Take each line below that has "cities" and copy it.

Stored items
-- Opening Marker --

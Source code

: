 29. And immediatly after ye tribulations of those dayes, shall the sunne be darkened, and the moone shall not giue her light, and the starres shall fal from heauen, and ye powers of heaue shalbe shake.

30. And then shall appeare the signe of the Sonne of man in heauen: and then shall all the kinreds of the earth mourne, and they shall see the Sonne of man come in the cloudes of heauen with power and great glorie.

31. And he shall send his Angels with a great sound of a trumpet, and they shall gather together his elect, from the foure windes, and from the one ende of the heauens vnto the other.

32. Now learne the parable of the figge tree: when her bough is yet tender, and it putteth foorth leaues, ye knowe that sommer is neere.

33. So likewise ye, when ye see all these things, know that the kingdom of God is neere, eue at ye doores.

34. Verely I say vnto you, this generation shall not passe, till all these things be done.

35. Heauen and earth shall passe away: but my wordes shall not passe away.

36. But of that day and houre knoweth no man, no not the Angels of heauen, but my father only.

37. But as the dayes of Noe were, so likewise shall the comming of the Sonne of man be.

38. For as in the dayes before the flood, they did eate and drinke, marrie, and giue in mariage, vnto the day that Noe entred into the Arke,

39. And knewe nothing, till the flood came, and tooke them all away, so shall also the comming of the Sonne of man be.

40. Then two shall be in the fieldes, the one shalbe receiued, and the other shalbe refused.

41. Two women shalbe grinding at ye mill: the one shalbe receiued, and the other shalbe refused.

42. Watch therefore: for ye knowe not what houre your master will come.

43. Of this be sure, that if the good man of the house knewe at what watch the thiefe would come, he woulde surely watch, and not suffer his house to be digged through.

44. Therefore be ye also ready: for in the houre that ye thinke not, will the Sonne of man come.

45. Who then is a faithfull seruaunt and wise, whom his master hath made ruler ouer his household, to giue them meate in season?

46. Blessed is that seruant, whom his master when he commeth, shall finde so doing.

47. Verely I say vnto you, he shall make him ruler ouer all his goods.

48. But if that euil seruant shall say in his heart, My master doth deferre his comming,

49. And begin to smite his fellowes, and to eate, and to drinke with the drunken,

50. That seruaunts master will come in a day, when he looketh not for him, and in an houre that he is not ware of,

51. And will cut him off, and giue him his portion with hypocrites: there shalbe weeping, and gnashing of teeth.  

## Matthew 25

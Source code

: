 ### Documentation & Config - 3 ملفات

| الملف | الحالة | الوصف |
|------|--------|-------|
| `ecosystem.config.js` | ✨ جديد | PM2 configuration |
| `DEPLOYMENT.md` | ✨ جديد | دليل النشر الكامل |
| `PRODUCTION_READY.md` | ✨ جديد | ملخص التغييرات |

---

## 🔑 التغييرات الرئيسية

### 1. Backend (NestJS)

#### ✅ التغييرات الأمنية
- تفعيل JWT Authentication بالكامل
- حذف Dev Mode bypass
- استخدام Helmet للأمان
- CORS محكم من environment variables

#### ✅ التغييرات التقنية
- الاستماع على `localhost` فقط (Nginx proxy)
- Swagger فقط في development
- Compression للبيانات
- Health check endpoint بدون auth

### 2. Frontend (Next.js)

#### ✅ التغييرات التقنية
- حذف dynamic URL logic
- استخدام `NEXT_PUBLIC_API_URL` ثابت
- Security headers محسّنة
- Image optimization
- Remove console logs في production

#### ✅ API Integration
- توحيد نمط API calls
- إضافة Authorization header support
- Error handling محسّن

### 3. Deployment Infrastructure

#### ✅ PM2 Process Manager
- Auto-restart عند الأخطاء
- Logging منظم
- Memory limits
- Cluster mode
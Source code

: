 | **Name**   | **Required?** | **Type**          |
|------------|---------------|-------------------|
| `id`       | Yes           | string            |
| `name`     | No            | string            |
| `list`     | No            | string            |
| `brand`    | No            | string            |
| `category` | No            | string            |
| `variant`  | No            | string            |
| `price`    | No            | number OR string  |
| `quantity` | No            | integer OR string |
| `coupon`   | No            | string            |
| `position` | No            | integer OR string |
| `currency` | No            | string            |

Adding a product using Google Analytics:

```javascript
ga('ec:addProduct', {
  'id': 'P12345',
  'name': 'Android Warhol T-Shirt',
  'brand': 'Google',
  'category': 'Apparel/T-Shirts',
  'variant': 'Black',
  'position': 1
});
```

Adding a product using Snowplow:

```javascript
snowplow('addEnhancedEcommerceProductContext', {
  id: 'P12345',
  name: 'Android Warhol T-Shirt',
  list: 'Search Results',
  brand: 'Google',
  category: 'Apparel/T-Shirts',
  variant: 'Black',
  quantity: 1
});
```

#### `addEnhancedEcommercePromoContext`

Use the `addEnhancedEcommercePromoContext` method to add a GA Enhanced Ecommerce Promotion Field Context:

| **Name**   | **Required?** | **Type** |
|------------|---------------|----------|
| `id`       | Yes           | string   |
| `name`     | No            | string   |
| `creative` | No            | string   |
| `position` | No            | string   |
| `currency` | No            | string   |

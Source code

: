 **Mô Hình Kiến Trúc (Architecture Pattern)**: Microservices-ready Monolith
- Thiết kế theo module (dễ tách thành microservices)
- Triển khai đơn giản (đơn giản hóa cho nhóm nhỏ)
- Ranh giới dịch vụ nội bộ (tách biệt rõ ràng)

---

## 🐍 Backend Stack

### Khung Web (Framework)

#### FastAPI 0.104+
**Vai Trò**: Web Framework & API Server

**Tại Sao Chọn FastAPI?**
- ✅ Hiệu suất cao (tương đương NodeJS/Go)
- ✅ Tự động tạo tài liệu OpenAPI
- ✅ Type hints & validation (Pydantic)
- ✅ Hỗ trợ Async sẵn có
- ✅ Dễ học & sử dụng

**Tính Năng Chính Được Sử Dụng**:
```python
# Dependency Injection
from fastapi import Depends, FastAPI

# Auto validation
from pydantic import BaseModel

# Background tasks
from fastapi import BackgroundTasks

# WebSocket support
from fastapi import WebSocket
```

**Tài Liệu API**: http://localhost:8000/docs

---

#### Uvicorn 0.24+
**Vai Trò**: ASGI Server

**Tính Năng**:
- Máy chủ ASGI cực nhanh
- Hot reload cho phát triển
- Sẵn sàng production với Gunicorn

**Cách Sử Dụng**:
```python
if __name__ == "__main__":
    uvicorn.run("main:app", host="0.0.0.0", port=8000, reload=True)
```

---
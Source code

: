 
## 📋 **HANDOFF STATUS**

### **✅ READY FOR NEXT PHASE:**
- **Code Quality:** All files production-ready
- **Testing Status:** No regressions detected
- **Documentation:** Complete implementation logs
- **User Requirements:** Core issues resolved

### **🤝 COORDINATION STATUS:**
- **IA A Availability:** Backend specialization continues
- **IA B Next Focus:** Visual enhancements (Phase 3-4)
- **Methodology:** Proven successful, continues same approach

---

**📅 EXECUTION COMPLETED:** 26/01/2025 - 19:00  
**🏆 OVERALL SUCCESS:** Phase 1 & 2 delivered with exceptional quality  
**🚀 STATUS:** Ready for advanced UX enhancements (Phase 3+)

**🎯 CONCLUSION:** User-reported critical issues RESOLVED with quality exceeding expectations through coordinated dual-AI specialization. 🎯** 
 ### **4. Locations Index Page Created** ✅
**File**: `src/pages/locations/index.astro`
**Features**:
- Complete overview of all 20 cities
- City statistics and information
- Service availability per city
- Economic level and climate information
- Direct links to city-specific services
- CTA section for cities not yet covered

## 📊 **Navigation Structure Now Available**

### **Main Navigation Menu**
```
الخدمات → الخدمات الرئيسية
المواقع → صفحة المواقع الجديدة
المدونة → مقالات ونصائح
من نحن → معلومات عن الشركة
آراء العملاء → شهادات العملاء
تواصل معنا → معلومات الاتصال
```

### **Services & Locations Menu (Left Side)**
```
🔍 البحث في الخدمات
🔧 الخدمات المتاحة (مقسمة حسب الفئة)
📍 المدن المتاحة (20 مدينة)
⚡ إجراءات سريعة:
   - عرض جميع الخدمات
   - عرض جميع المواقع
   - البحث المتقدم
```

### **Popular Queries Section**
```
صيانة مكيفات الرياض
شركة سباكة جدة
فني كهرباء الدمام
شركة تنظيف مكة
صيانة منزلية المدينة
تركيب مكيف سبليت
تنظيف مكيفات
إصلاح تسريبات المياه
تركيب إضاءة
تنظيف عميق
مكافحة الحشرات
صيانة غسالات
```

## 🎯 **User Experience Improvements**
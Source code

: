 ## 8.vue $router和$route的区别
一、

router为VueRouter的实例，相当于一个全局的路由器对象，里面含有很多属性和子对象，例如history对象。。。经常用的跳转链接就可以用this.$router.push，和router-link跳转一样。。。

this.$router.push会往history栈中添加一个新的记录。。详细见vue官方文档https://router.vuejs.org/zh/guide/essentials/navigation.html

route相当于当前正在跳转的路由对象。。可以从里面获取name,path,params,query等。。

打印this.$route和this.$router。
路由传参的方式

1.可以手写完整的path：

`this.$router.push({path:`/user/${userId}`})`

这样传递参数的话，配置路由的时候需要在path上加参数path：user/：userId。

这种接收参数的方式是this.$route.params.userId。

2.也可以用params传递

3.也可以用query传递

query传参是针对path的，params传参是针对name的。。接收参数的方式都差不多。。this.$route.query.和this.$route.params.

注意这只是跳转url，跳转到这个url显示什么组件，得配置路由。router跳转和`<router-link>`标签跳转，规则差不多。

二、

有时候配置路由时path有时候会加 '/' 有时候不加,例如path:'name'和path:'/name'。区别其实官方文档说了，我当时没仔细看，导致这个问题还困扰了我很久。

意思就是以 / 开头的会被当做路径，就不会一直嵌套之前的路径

-- Closing Marker --

▶ _Response to the exercise_
- Complete overview of all 20 cities
- CTA section for cities not yet covered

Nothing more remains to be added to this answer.